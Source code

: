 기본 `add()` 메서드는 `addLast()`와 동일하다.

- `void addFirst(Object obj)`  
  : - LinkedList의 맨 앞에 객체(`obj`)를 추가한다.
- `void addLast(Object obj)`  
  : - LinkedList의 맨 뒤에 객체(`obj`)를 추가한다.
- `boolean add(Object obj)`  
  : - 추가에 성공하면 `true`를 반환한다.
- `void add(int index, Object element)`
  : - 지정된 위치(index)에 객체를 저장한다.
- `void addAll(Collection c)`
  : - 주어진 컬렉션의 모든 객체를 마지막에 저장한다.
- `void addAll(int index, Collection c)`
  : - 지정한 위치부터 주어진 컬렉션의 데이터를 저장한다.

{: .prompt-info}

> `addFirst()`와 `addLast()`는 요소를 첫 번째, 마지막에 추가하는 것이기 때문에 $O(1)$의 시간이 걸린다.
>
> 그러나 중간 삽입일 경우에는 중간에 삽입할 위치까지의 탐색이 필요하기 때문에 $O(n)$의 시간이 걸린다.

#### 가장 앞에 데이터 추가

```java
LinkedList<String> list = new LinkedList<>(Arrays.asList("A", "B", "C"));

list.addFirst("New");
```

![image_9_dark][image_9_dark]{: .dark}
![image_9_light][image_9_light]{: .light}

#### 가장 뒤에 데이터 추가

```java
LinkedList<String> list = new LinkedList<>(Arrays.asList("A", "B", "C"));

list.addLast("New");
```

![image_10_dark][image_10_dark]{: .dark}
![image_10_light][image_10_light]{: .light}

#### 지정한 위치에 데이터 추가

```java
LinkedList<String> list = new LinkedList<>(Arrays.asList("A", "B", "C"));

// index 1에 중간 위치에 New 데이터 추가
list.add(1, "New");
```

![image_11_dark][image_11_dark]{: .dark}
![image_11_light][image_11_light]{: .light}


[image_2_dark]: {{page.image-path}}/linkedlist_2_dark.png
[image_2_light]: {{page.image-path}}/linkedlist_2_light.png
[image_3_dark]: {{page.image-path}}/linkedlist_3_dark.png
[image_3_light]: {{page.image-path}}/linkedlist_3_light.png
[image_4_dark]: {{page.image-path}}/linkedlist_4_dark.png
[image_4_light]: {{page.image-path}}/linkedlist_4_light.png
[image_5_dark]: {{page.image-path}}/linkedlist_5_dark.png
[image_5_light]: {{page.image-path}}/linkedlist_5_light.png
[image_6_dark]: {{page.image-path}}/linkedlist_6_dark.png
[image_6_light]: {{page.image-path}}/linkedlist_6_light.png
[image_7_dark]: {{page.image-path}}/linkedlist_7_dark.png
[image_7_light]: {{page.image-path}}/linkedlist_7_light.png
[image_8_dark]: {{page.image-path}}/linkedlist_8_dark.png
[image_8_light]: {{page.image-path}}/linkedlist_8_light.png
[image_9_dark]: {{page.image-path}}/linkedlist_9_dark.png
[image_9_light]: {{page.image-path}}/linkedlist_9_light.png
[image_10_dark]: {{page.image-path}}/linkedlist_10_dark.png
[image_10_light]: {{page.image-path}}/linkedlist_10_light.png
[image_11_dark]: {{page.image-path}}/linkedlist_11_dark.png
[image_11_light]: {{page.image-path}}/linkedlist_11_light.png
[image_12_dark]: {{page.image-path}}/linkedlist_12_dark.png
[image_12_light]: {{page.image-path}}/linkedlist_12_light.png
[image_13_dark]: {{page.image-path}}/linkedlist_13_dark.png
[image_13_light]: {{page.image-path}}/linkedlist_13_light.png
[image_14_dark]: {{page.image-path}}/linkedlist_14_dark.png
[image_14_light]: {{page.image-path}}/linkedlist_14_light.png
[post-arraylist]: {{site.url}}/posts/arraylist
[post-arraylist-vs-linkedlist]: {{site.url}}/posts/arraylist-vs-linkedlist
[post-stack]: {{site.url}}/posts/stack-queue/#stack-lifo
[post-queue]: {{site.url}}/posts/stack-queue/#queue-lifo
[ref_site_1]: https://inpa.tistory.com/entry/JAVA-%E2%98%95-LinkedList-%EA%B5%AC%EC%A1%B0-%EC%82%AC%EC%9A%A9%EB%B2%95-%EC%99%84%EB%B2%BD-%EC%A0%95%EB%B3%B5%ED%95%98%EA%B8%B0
##########
- [PROBLEM DESCRIPTION]
An exact copy of every record above is what's needed here.

- [ANSWER FOR THIS EXERCISE]
Source code

: 기본 `add()` 메서드는 `addLast()`와 동일하다.

- `void addFirst(Object obj)`  
  : - LinkedList의 맨 앞에 객체(`obj`)를 추가한다.
- `void addLast(Object obj)`  
  : - LinkedList의 맨 뒤에 객체(`obj`)를 추가한다.
- `boolean add(Object obj)`  
  : - 추가에 성공하면 `true`를 반환한다.
- `void add(int index, Object element)`
  : - 지정된 위치(index)에 객체를 저장한다.
- `void addAll(Collection c)`
  : - 주어진 컬렉션의 모든 객체를 마지막에 저장한다.
- `void addAll(int index, Collection c)`
  : - 지정한 위치부터 주어진 컬렉션의 데이터를 저장한다.

{: .prompt-info}

> `addFirst()`와 `addLast()`는 요소를 첫 번째, 마지막에 추가하는 것이기 때문에 $O(1)$의 시간이 걸린다.
>
> 그러나 중간 삽입일 경우에는 중간에 삽입할 위치까지의 탐색이 필요하기 때문에 $O(n)$의 시간이 걸린다.

#### 가장 앞에 데이터 추가

```java
LinkedList<String> list = new LinkedList<>(Arrays.asList("A", "B", "C"));

list.addFirst("New");
```

![image_9_dark][image_9_dark]{: .dark}
![image_9_light][image_9_light]{: .light}

#### 가장 뒤에 데이터 추가

```java
LinkedList<String> list = new LinkedList<>(Arrays.asList("A", "B", "C"));

list.addLast("New");
```

![image_10_dark][image_10_dark]{: .dark}
![image_10_light][image_10_light]{: .light}

#### 지정한 위치에 데이터 추가

```java
LinkedList<String> list = new LinkedList<>(Arrays.asList("A", "B", "C"));

// index 1에 중간 위치에 New 데이터 추가
list.add(1, "New");
```

![image_11_dark][image_11_dark]{: .dark}
![image_11_light][image_11_light]{: .light}


[image_2_dark]: {{page.image-path}}/linkedlist_2_dark.png
[image_2_light]: {{page.image-path}}/linkedlist_2_light.png
[image_3_dark]: {{page.image-path}}/linkedlist_3_dark.png
[image_3_light]: {{page.image-path}}/linkedlist_3_light.png
[image_4_dark]: {{page.image-path}}/linkedlist_4_dark.png
[image_4_light]: {{page.image-path}}/linkedlist_4_light.png
[image_5_dark]: {{page.image-path}}/linkedlist_5_dark.png
[image_5_light]: {{page.image-path}}/linkedlist_5_light.png
[image_6_dark]: {{page.image-path}}/linkedlist_6_dark.png
[image_6_light]: {{page.image-path}}/linkedlist_6_light.png
[image_7_dark]: {{page.image-path}}/linkedlist_7_dark.png
[image_7_light]: {{page.image-path}}/linkedlist_7_light.png
[image_8_dark]: {{page.image-path}}/linkedlist_8_dark.png
[image_8_light]: {{page.image-path}}/linkedlist_8_light.png
[image_9_dark]: {{page.image-path}}/linkedlist_9_dark.png
[image_9_light]: {{page.image-path}}/linkedlist_9_light.png
[image_10_dark]: {{page.image-path}}/linkedlist_10_dark.png
[image_10_light]: {{page.image-path}}/linkedlist_10_light.png
[image_11_dark]: {{page.image-path}}/linkedlist_11_dark.png
[image_11_light]: {{page.image-path}}/linkedlist_11_light.png
[image_12_dark]: {{page.image-path}}/linkedlist_12_dark.png
[image_12_light]: {{page.image-path}}/linkedlist_12_light.png
[image_13_dark]: {{page.image-path}}/linkedlist_13_dark.png
[image_13_light]: {{page.image-path}}/linkedlist_13_light.png
[image_14_dark]: {{page.image-path}}/linkedlist_14_dark.png
[image_14_light]: {{page.image-path}}/linkedlist_14_light.png
[post-arraylist]: {{site.url}}/posts/arraylist
[post-arraylist-vs-linkedlist]: {{site.url}}/posts/arraylist-vs-linkedlist
[post-stack]: {{site.url}}/posts/stack-queue/#stack-lifo
[post-queue]: {{site.url}}/posts/stack-queue/#queue-lifo
[ref_site_1]: https://inpa.tistory.com/entry/JAVA-%E2%98%95-LinkedList-%EA%B5%AC%EC%A1%B0-%EC%82%AC%EC%9A%A9%EB%B2%95-%EC%99%84%EB%B2%BD-%EC%A0%95%EB%B3%B5%ED%95%98%EA%B8%B0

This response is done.